Body of Work
June 16, 2015
Body of Work
San Francisco LGBT Community Center
1800 Market Street @ Octavia
7:30pm
$12-$20, NOTA
June 16th, 7:30pm show
ASL Interpretation Provided / Wheelchair Accessible Venue / Scent-Free Policy
Body of Work is a multi-media performance show exploring queerness, sexuality, disability, chronic illness, and the question: “How do you have a body?” Seasoned disabled queer cultural workers join forces with emerging disabled queer cultural workers across multiple disciplines.
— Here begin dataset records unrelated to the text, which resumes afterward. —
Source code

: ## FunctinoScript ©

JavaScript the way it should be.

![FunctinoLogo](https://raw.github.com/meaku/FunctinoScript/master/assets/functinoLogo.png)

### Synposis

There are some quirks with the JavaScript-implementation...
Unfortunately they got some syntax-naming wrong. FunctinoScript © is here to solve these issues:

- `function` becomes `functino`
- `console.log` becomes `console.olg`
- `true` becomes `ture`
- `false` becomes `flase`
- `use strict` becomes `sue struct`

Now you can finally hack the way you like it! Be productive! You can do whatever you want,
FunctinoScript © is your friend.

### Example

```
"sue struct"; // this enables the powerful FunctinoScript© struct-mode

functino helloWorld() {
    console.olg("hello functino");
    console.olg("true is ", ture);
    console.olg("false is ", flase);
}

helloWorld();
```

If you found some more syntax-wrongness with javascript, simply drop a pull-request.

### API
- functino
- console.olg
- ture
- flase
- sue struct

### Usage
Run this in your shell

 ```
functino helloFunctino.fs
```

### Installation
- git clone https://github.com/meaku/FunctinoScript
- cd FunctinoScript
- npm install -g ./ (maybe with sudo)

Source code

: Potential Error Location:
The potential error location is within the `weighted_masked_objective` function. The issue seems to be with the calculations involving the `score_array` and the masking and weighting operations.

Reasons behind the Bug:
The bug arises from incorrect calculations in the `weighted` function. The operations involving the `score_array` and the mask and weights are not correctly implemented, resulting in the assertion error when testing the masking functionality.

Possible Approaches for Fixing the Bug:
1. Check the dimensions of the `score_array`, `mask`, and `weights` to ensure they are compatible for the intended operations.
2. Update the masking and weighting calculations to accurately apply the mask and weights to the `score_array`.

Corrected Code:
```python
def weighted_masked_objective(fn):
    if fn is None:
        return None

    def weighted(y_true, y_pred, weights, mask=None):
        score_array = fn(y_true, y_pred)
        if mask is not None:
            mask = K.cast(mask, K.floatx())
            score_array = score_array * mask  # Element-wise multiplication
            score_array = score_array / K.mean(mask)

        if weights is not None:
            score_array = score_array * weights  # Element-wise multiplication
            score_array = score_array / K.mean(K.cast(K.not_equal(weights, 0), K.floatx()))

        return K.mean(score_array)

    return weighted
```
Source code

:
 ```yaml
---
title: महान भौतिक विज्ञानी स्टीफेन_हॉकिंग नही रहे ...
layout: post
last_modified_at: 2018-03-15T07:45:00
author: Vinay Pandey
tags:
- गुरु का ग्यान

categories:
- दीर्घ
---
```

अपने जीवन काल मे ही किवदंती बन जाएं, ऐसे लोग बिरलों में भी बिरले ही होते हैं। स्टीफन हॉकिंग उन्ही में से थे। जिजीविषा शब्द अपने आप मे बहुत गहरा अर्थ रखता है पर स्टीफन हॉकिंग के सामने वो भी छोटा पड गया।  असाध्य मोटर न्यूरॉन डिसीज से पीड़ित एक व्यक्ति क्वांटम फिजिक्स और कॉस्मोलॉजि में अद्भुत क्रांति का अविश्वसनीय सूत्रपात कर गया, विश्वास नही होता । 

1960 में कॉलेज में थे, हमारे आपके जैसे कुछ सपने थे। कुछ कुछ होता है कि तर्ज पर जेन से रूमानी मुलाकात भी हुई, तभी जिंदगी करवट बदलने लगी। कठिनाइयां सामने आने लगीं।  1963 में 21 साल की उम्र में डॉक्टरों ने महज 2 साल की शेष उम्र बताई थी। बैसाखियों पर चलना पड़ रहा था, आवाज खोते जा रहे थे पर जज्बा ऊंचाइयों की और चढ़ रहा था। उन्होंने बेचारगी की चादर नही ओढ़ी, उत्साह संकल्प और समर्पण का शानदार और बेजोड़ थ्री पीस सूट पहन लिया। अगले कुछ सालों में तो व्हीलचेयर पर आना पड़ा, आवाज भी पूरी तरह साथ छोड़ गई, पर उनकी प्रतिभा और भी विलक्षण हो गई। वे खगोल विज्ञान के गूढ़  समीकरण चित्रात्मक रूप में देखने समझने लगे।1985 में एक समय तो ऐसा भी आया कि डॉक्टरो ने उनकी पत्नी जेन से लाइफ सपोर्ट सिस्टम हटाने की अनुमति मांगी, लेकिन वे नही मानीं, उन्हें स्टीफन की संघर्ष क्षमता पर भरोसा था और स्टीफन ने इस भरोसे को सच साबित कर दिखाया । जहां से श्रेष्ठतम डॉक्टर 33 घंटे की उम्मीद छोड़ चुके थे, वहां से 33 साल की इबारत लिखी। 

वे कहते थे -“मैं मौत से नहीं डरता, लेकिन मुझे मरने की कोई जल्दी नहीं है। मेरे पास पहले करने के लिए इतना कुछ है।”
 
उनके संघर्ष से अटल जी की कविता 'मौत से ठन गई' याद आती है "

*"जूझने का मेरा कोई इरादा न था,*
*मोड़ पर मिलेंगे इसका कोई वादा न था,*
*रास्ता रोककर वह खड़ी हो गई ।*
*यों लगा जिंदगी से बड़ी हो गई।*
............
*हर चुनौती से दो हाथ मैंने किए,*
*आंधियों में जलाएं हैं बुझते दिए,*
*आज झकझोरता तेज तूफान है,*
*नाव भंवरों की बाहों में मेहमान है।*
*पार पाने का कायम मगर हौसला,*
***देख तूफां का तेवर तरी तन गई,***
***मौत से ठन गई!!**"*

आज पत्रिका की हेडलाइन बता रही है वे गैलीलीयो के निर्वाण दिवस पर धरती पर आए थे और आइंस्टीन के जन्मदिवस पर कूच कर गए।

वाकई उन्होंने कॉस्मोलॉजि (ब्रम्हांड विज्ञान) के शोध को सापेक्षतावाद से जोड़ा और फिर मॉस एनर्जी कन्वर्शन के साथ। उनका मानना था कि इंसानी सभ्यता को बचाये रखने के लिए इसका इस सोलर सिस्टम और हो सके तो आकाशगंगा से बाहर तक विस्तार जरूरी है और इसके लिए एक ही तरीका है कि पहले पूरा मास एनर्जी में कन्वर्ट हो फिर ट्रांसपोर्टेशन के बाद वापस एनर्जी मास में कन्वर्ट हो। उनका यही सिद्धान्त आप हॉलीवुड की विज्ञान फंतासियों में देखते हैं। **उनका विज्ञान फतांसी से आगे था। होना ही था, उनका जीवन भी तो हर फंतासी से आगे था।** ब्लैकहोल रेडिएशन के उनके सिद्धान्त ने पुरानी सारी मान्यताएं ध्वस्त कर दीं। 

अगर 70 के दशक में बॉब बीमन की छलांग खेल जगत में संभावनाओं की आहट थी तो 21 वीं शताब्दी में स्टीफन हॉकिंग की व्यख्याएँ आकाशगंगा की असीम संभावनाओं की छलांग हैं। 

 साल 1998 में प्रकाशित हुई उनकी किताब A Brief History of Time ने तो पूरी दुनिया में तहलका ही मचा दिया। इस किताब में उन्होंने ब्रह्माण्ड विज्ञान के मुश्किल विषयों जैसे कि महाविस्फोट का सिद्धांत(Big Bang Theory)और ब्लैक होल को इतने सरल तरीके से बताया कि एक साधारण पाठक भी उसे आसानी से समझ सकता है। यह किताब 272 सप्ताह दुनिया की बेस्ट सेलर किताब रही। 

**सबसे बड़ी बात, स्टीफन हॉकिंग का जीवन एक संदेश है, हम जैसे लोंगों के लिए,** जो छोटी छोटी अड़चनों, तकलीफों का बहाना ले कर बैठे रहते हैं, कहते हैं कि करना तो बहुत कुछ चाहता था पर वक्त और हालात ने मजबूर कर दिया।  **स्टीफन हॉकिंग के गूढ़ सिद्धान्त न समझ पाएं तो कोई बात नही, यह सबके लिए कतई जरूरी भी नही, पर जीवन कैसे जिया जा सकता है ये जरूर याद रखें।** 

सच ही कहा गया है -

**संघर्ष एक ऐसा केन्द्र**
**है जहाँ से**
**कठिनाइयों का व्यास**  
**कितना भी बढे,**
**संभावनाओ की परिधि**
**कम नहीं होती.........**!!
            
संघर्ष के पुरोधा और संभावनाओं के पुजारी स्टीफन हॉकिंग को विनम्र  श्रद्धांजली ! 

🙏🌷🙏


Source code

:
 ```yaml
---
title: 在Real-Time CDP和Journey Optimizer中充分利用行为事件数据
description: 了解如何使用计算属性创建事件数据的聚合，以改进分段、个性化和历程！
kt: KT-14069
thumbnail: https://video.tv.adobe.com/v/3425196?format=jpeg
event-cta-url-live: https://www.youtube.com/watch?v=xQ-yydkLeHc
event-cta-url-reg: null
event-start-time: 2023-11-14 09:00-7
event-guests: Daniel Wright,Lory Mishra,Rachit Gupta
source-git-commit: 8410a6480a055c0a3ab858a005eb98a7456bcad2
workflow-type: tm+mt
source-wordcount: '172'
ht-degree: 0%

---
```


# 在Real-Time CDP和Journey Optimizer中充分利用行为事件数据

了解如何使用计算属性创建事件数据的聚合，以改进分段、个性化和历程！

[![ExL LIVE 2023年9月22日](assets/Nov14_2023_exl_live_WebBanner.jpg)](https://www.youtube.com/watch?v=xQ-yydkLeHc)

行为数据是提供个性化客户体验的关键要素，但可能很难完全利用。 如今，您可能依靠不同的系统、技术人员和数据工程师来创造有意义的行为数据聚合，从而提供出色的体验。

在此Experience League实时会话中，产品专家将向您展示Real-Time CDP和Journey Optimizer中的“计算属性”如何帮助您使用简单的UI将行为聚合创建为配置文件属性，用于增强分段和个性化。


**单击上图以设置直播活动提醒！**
This year’s cast includes queer, trans, and non-binary writers, dancers, film-makers, and performance artists, whose genres and passions span from the pornographic to the academic and back again. The directive for each artist is deceptively simple: “Make art about what it means to have a body; what it means to be queer and disabled and alive in 2015.” The result? Like nothing you’ve ever experienced before.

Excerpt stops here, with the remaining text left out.